Düsseldorf, 03. Mai (Reuters) - Nur wenige Wochen nach dem milliardenschweren Verkauf der Aufzugssparte schlägt Thyssenkrupp TKAG.DE wegen der Einbußen durch die Corona-Krise Alarm. "Mittelfristig werden die Corona-bedingten Liquiditätsabflüsse aller Voraussicht nach dazu führen, dass der finanzielle Spielraum aus dem Verkauf des Aufzuggeschäfts weitaus geringer als ursprünglich angenommen sein wird", hieß es in einem der Nachrichtenagentur Reuters am Sonntag vorliegenden Brief des Vorstands an die Mitarbeiter.
"Wir bereiten Lösungswege dafür vor." Der seit Jahren klamme Industriekonzern hatte sich erst in der vergangenen Woche Insidern zufolge Staatshilfe in Form eines KfW-Kredits über eine Milliarde Euro gesichert, um die Zeit bis zum Eingang der Summe aus dem Verkauf des Lift-Geschäfts zu überbrücken. Möglicherweise reicht dies dem Vorstand zufolge aber nicht aus.
"Nach aktuellem Stand gehen wir nach wie vor davon aus, dass die Elevator-Transaktion zeitgerecht abgeschlossen werden kann. Sollte sich der Abschluss der Elevator-Transaktion bei gleichzeitiger Verschlechterung der wirtschaftlichen Rahmenbedingungen jedoch verzögern, wäre Thyssenkrupp möglicherweise auf zusätzliches Geld zur Überbrückung einer etwaigen Liquiditätslücke angewiesen", erklärt der Vorstand in dem Brief, über den zuerst das "Handelsblatt" berichtet hatte.
Thyssenkrupp hatte das Aufzugsgeschäft im Februar für 17,2 Milliarden Euro an ein Konsortium der Finanzinvestoren Advent und Cinven mit der RAG-Stiftung veräußert. Der Konzern erwartet den Eingang der Summe nach der Freigabe durch die Kartellbehörden noch im Geschäftsjahr 2019/20, das bis Ende September läuft.

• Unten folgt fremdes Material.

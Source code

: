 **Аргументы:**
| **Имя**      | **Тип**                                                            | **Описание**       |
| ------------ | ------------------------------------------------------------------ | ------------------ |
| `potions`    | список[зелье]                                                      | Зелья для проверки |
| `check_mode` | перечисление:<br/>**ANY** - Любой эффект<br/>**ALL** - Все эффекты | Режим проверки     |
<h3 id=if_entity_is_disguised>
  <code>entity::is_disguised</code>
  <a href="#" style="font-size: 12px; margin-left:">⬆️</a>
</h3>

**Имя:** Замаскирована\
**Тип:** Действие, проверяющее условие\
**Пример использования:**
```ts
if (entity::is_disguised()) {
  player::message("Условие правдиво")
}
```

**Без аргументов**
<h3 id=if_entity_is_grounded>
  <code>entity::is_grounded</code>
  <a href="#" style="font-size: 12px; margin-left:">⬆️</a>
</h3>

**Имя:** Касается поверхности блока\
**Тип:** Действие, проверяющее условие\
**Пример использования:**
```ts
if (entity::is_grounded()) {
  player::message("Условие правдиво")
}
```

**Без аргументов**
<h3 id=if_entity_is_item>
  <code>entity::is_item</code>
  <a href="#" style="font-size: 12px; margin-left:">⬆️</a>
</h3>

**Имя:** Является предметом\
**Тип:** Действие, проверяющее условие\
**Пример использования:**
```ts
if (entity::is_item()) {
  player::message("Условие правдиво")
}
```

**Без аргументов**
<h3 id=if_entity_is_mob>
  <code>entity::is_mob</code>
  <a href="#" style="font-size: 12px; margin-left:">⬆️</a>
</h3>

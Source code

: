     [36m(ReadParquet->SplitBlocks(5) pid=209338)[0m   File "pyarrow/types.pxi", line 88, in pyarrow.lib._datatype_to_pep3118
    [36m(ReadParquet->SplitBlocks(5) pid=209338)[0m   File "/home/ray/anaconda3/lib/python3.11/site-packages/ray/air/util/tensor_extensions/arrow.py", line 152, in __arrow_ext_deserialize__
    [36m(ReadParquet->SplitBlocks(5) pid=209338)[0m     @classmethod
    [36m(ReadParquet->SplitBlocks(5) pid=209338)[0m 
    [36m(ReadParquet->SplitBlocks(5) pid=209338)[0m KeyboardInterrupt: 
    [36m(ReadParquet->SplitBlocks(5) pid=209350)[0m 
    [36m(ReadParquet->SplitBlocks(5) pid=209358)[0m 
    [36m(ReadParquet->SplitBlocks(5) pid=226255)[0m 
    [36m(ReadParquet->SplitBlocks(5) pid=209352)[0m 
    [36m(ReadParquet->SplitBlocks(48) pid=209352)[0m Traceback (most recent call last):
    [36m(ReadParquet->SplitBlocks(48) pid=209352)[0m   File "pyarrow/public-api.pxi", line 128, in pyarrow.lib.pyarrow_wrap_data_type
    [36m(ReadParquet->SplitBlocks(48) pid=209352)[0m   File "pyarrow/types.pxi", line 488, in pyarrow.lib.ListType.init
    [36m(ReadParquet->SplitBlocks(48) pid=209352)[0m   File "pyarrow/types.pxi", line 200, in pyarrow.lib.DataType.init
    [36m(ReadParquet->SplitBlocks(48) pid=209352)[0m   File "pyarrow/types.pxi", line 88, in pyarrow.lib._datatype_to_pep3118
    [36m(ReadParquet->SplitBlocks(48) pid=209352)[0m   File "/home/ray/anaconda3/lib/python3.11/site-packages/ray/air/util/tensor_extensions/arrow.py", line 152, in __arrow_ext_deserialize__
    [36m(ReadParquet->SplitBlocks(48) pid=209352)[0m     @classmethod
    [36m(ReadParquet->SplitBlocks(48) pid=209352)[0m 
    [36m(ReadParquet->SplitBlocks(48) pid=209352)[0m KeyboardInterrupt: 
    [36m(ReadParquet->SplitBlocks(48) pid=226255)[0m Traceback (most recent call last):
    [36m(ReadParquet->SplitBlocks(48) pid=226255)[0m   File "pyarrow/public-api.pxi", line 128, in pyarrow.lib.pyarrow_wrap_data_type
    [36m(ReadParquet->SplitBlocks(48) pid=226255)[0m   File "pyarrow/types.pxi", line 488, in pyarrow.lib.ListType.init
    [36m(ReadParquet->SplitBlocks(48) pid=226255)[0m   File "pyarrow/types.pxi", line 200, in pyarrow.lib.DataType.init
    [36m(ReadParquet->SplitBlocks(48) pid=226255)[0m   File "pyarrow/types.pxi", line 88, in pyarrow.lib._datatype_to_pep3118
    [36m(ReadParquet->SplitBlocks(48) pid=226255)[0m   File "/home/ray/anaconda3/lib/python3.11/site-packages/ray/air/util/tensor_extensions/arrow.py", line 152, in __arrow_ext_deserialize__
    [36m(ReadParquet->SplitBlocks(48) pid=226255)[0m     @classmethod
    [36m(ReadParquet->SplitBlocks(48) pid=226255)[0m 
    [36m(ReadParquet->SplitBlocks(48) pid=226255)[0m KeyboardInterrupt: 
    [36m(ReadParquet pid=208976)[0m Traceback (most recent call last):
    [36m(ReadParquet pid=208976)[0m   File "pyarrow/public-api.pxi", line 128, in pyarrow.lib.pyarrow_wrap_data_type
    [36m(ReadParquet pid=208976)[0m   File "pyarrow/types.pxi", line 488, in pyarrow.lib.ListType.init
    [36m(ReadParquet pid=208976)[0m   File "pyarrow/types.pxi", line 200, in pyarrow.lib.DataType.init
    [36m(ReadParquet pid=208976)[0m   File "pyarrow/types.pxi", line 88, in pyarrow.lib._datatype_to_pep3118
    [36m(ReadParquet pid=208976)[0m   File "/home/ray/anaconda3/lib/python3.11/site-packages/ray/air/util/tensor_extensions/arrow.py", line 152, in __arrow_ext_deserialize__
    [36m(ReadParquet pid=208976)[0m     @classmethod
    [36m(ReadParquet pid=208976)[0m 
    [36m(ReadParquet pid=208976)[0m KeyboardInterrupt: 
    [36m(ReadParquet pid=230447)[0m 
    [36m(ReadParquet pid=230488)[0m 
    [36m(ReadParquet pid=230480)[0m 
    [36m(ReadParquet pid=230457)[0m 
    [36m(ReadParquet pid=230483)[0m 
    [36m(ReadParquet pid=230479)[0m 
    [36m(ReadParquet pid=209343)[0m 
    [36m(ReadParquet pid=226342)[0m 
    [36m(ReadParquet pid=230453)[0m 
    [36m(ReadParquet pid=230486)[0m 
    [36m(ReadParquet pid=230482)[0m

Die Kassenlage von Thyssenkrupp ist seit Jahren angespannt. Der Konzern ist stark auf die Automobilindustrie ausgerichtet, die durch die Corona-Krise noch stärker ins Schlingern geraten ist. Die Auswirkungen der Pandemie auf die geschäftliche Entwicklung seien erheblich, schreibt das Management. "Momentan ist in nahezu allen Geschäftsbereichen die Produktion zumindest verringert, zahlreiche Standorte sind geschlossen oder heruntergefahren – zum Teil wegen behördlicher Auflagen, zum Teil wegen der eingebrochenen Nachfrage." Mit Stand Anfang Mai seien mehr als 30.000 Mitarbeiter weltweit in Kurzarbeit beziehungsweise in einem vergleichbaren Status. Diese Zahl werde wohl noch weiter zunehmen. "In allen unseren Geschäften legen die Führungsmannschaften den Fokus auf Cash/Liquidität und begrenzen den Mittelabfluss so weit wie möglich. Die Berichtszahlen zum zweiten Quartal am 12. Mai würden die ersten Auswirkungen der Krise zeigen, und den Konzern vor weitere Herausforderungen stellen. Experten gehen davon aus, dass die von Vorstandschefin Martina Merz für Mai angekündigte neue Strategie wegen der unsicheren Lage im Zuge der Corona-Krise weniger detailliert als ursprünglich geplant ausfallen wird.